Aim of the task - Copy out every line of the material below, character for character, apart from the pictures.

Data for the task -
---

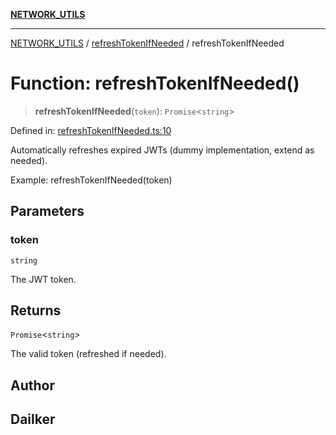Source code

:[**NETWORK_UTILS**](../../README.md)

***

[NETWORK_UTILS](../../README.md) / [refreshTokenIfNeeded](../README.md) / refreshTokenIfNeeded

# Function: refreshTokenIfNeeded()

> **refreshTokenIfNeeded**(`token`): `Promise`\<`string`\>

Defined in: [refreshTokenIfNeeded.ts:10](https://github.com/dailker/everyutil/blob/cee559aadda9e0c298e06364cba9020e97a8b19b/src/network/refreshTokenIfNeeded.ts#L10)

Automatically refreshes expired JWTs (dummy implementation, extend as needed).

Example: refreshTokenIfNeeded(token)

## Parameters

### token

`string`

The JWT token.

## Returns

`Promise`\<`string`\>

The valid token (refreshed if needed).

## Author

## Dailker
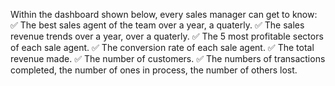 
Within the dashboard shown below, every sales manager can get to know:
✅ The best sales agent of the team over a year, a quaterly.
✅ The sales revenue trends over a year, over a quaterly.
✅ The 5 most profitable sectors of each sale agent.
✅ The conversion rate of each sale agent.
✅ The total revenue made.
✅ The number of customers.
✅ The numbers of transactions completed, the number of ones in process, the number of others lost.
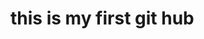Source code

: <html>
  <head>
    <title>
      this is my demo page
    </title>
  </head>
</html>
<body>
  <h1>this is my first git hub
</body>
</html>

---

Solution below -
Source code

:[**NETWORK_UTILS**](../../README.md)

***

[NETWORK_UTILS](../../README.md) / [refreshTokenIfNeeded](../README.md) / refreshTokenIfNeeded

# Function: refreshTokenIfNeeded()

> **refreshTokenIfNeeded**(`token`): `Promise`\<`string`\>

Defined in: [refreshTokenIfNeeded.ts:10](https://github.com/dailker/everyutil/blob/cee559aadda9e0c298e06364cba9020e97a8b19b/src/network/refreshTokenIfNeeded.ts#L10)

Automatically refreshes expired JWTs (dummy implementation, extend as needed).

Example: refreshTokenIfNeeded(token)

## Parameters

### token

`string`

The JWT token.

## Returns

`Promise`\<`string`\>

The valid token (refreshed if needed).

## Author

## Dailker
Within the dashboard shown below, every sales manager can get to know:
✅ The best sales agent of the team over a year, a quaterly.
✅ The sales revenue trends over a year, over a quaterly.
✅ The 5 most profitable sectors of each sale agent.
✅ The conversion rate of each sale agent.
✅ The total revenue made.
✅ The number of customers.
✅ The numbers of transactions completed, the number of ones in process, the number of others lost.
Source code

: <html>
  <head>
    <title>
      this is my demo page
    </title>
  </head>
</html>
<body>
  <h1>this is my first git hub
</body>
</html>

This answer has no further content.